Matthew Rodin, left, and Susan Turner comfort Melissa Hutchinson, who helped some of the victims.

The incel movement consists almost entirely of men who "can not have sex despite wanting to" and feel as though they have been denied unfairly for sex because they are unattractive or clumsy, according to incels.me.

"In practice, this goes beyond simply having sex and entering the realm of not being able to find a partner, either to gain validation, love or acceptance," the site says.

Doctor touched countless lives & # 39;

Tallahassee yogis, as well as health communities and universities, mourn the two women killed in Friday's shootout: Maura Binkley, 21, and Nancy Van Vessem, 61.
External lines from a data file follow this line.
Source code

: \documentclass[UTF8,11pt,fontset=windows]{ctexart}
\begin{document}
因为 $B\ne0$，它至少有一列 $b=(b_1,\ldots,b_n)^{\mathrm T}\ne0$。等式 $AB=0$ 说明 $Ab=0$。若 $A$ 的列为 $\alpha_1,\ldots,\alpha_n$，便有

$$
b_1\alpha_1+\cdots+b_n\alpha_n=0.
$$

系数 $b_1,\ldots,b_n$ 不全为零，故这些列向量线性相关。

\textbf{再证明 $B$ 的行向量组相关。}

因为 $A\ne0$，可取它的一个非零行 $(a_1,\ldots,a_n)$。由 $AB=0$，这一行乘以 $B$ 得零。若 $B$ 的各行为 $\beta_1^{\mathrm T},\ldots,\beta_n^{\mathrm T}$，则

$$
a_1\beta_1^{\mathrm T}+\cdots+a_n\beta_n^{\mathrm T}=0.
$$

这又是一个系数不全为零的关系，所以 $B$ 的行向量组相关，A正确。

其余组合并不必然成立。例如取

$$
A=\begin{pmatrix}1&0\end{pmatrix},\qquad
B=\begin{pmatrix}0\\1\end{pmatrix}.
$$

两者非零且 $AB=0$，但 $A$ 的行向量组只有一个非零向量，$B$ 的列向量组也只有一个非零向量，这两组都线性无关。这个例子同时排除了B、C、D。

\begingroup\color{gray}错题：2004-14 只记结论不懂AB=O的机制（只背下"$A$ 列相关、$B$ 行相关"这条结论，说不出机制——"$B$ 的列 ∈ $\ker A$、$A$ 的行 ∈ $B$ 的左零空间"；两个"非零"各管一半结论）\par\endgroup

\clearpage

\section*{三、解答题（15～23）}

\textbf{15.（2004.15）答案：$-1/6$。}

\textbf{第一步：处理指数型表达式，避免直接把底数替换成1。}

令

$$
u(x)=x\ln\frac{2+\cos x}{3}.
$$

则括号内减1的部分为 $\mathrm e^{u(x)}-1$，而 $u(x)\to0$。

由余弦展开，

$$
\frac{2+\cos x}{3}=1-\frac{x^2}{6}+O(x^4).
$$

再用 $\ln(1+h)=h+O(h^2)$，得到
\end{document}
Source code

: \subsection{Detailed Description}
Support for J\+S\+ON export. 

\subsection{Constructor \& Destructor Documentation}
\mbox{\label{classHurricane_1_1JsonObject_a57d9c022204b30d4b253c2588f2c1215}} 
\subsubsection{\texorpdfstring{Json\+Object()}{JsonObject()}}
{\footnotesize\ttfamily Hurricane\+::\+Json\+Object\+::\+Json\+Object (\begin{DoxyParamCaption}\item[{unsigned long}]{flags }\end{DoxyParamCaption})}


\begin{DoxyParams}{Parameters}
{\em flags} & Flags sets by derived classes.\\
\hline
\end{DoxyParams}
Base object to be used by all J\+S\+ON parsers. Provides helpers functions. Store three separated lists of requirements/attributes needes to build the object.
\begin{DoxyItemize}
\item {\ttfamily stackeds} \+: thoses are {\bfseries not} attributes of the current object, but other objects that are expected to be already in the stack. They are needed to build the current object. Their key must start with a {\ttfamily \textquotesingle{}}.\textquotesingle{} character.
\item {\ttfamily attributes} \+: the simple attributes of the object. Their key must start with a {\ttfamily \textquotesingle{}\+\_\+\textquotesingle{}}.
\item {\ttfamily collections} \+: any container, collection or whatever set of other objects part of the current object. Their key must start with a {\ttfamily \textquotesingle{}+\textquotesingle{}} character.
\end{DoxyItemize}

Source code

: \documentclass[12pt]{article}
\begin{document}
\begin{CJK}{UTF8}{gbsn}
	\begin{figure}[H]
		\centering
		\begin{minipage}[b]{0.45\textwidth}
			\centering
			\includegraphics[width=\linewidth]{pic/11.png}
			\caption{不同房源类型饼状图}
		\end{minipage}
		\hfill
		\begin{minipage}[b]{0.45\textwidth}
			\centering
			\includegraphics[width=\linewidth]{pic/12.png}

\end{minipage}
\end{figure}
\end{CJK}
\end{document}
Maura Binkley and Nancy Van Vessem.

Binkley "knew how to work with people in a positive way," said her father, Jeff Binkley. "She just radiates love for all.You can see her life shining through everyone she's met.This is comfort to us."

She grew up in the Atlanta area and was attending Florida State University where she was a member of the Delta Delta Delta Sisterhood.

After spending the summer studying in Germany, Binkley was back to what would have been his senior year at school. She planned to graduate in May with a double degree in English and German, according to her family.

"It's a good attack, it's an attack on peace. It's an attack on love," her father said of the shooting. "It's an attack on the positive elements and values ​​of life."

Van Vessem was a veteran doctor who "touched countless lives."

A Florida State faculty member, she was the chief medical officer for the Florida Capital Health Plan, the Tallahassee Democrat said.

She was in charge of coordinating inpatient rotations in her third and fourth year in internal medicine at the school's medical school, according to the website of the State Medical College of Florida.

In a tribute to Facebook, the Big Bend Hospice in Tallahassee described her as "a friend and advocate of end-of-life care."

"Although this shooting took place off-campus, it deeply touched the Florida State University family with two deaths and several injuries. Losing a faculty member and a student and having others injured in such a violent and senseless manner is absolutely devastating" , said the president of Florida. John Thrasher said in a statement on Saturday.

The school will hold a Sunday vigil for Van Vessem and Binkley at 5 pm in Langford Green.

Meridian Edwards, Dianne Gallagher, Dakin Andone, Artemis Moshtaghian, Patrick Cornell, Gianluca Mezzafiore and CNN's Eliott C. McLaughlin contributed to this report.